━━━━━ ENTRIES SHOWN ━━━━━

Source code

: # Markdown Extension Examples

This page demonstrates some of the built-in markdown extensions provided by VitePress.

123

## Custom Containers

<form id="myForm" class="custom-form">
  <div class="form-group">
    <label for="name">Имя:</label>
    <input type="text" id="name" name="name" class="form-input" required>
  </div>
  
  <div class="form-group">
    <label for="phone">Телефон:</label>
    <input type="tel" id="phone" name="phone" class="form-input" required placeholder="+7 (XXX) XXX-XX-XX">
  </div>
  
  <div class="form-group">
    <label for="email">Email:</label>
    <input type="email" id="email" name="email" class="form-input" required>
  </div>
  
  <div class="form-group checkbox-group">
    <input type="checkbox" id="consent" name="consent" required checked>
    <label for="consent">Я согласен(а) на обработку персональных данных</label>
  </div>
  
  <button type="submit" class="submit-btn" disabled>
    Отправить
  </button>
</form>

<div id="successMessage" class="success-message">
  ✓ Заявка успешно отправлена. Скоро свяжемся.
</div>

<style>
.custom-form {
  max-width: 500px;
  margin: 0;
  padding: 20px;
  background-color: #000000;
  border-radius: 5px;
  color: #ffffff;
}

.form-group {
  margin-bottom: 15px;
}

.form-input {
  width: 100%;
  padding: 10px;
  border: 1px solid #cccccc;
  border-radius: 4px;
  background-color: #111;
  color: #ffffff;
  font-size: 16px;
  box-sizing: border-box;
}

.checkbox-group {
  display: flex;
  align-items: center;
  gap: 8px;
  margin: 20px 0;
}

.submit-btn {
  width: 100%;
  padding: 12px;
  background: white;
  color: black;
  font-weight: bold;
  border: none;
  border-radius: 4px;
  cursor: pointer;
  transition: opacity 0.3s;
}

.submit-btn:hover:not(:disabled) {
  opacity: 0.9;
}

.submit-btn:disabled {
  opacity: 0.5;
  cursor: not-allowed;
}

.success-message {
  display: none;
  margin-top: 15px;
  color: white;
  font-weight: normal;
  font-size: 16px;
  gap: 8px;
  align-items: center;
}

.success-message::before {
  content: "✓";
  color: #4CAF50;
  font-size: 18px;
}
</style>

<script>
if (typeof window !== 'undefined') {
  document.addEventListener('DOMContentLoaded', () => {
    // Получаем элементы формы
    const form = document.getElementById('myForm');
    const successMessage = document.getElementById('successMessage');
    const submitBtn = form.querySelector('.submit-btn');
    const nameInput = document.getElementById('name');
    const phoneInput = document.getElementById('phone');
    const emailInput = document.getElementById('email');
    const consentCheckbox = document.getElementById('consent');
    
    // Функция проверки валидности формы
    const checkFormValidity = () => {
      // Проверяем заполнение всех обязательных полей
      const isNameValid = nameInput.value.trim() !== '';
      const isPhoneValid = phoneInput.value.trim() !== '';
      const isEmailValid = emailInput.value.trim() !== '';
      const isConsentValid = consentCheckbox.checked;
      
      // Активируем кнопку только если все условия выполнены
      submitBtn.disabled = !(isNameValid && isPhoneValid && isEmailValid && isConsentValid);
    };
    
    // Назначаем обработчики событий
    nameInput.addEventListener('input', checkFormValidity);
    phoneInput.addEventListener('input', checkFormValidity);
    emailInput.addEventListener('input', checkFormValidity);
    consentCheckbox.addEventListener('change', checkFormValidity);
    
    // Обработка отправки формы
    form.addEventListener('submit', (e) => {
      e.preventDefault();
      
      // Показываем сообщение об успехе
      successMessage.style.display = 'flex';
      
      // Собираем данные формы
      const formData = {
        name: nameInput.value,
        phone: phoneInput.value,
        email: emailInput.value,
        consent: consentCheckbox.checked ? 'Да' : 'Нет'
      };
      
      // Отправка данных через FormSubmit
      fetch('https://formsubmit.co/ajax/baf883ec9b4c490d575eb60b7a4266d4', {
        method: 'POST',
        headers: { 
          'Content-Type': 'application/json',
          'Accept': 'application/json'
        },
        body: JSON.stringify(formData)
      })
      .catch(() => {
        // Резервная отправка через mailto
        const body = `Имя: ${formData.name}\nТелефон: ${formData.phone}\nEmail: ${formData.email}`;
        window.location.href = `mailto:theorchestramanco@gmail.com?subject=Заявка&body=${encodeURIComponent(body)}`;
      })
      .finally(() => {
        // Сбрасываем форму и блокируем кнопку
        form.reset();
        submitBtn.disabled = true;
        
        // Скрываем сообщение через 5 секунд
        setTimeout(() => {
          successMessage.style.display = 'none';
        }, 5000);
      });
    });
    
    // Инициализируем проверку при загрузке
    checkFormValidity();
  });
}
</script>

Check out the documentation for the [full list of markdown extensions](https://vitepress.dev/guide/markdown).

━━━━━

> **YOUR INSTRUCTIONS**: All of the entries above are to be written out again exactly.

> **ANSWER TO THIS PROBLEM**:
Source code

: # Markdown Extension Examples

This page demonstrates some of the built-in markdown extensions provided by VitePress.

123

## Custom Containers

<form id="myForm" class="custom-form">
  <div class="form-group">
    <label for="name">Имя:</label>
    <input type="text" id="name" name="name" class="form-input" required>
  </div>
  
  <div class="form-group">
    <label for="phone">Телефон:</label>
    <input type="tel" id="phone" name="phone" class="form-input" required placeholder="+7 (XXX) XXX-XX-XX">
  </div>
  
  <div class="form-group">
    <label for="email">Email:</label>
    <input type="email" id="email" name="email" class="form-input" required>
  </div>
  
  <div class="form-group checkbox-group">
    <input type="checkbox" id="consent" name="consent" required checked>
    <label for="consent">Я согласен(а) на обработку персональных данных</label>
  </div>
  
  <button type="submit" class="submit-btn" disabled>
    Отправить
  </button>
</form>

<div id="successMessage" class="success-message">
  ✓ Заявка успешно отправлена. Скоро свяжемся.
</div>

<style>
.custom-form {
  max-width: 500px;
  margin: 0;
  padding: 20px;
  background-color: #000000;
  border-radius: 5px;
  color: #ffffff;
}

.form-group {
  margin-bottom: 15px;
}

.form-input {
  width: 100%;
  padding: 10px;
  border: 1px solid #cccccc;
  border-radius: 4px;
  background-color: #111;
  color: #ffffff;
  font-size: 16px;
  box-sizing: border-box;
}

.checkbox-group {
  display: flex;
  align-items: center;
  gap: 8px;
  margin: 20px 0;
}

.submit-btn {
  width: 100%;
  padding: 12px;
  background: white;
  color: black;
  font-weight: bold;
  border: none;
  border-radius: 4px;
  cursor: pointer;
  transition: opacity 0.3s;
}

.submit-btn:hover:not(:disabled) {
  opacity: 0.9;
}

.submit-btn:disabled {
  opacity: 0.5;
  cursor: not-allowed;
}

.success-message {
  display: none;
  margin-top: 15px;
  color: white;
  font-weight: normal;
  font-size: 16px;
  gap: 8px;
  align-items: center;
}

.success-message::before {
  content: "✓";
  color: #4CAF50;
  font-size: 18px;
}
</style>

<script>
if (typeof window !== 'undefined') {
  document.addEventListener('DOMContentLoaded', () => {
    // Получаем элементы формы
    const form = document.getElementById('myForm');
    const successMessage = document.getElementById('successMessage');
    const submitBtn = form.querySelector('.submit-btn');
    const nameInput = document.getElementById('name');
    const phoneInput = document.getElementById('phone');
    const emailInput = document.getElementById('email');
    const consentCheckbox = document.getElementById('consent');
    
    // Функция проверки валидности формы
    const checkFormValidity = () => {
      // Проверяем заполнение всех обязательных полей
      const isNameValid = nameInput.value.trim() !== '';
      const isPhoneValid = phoneInput.value.trim() !== '';
      const isEmailValid = emailInput.value.trim() !== '';
      const isConsentValid = consentCheckbox.checked;
      
      // Активируем кнопку только если все условия выполнены
      submitBtn.disabled = !(isNameValid && isPhoneValid && isEmailValid && isConsentValid);
    };
    
    // Назначаем обработчики событий
    nameInput.addEventListener('input', checkFormValidity);
    phoneInput.addEventListener('input', checkFormValidity);
    emailInput.addEventListener('input', checkFormValidity);
    consentCheckbox.addEventListener('change', checkFormValidity);
    
    // Обработка отправки формы
    form.addEventListener('submit', (e) => {
      e.preventDefault();
      
      // Показываем сообщение об успехе
      successMessage.style.display = 'flex';
      
      // Собираем данные формы
      const formData = {
        name: nameInput.value,
        phone: phoneInput.value,
        email: emailInput.value,
        consent: consentCheckbox.checked ? 'Да' : 'Нет'
      };
      
      // Отправка данных через FormSubmit
      fetch('https://formsubmit.co/ajax/baf883ec9b4c490d575eb60b7a4266d4', {
        method: 'POST',
        headers: { 
          'Content-Type': 'application/json',
          'Accept': 'application/json'
        },
        body: JSON.stringify(formData)
      })
      .catch(() => {
        // Резервная отправка через mailto
        const body = `Имя: ${formData.name}\nТелефон: ${formData.phone}\nEmail: ${formData.email}`;
        window.location.href = `mailto:theorchestramanco@gmail.com?subject=Заявка&body=${encodeURIComponent(body)}`;
      })
      .finally(() => {
        // Сбрасываем форму и блокируем кнопку
        form.reset();
        submitBtn.disabled = true;
        
        // Скрываем сообщение через 5 секунд
        setTimeout(() => {
          successMessage.style.display = 'none';
        }, 5000);
      });
    });
    
    // Инициализируем проверку при загрузке
    checkFormValidity();
  });
}
</script>

Check out the documentation for the [full list of markdown extensions](https://vitepress.dev/guide/markdown).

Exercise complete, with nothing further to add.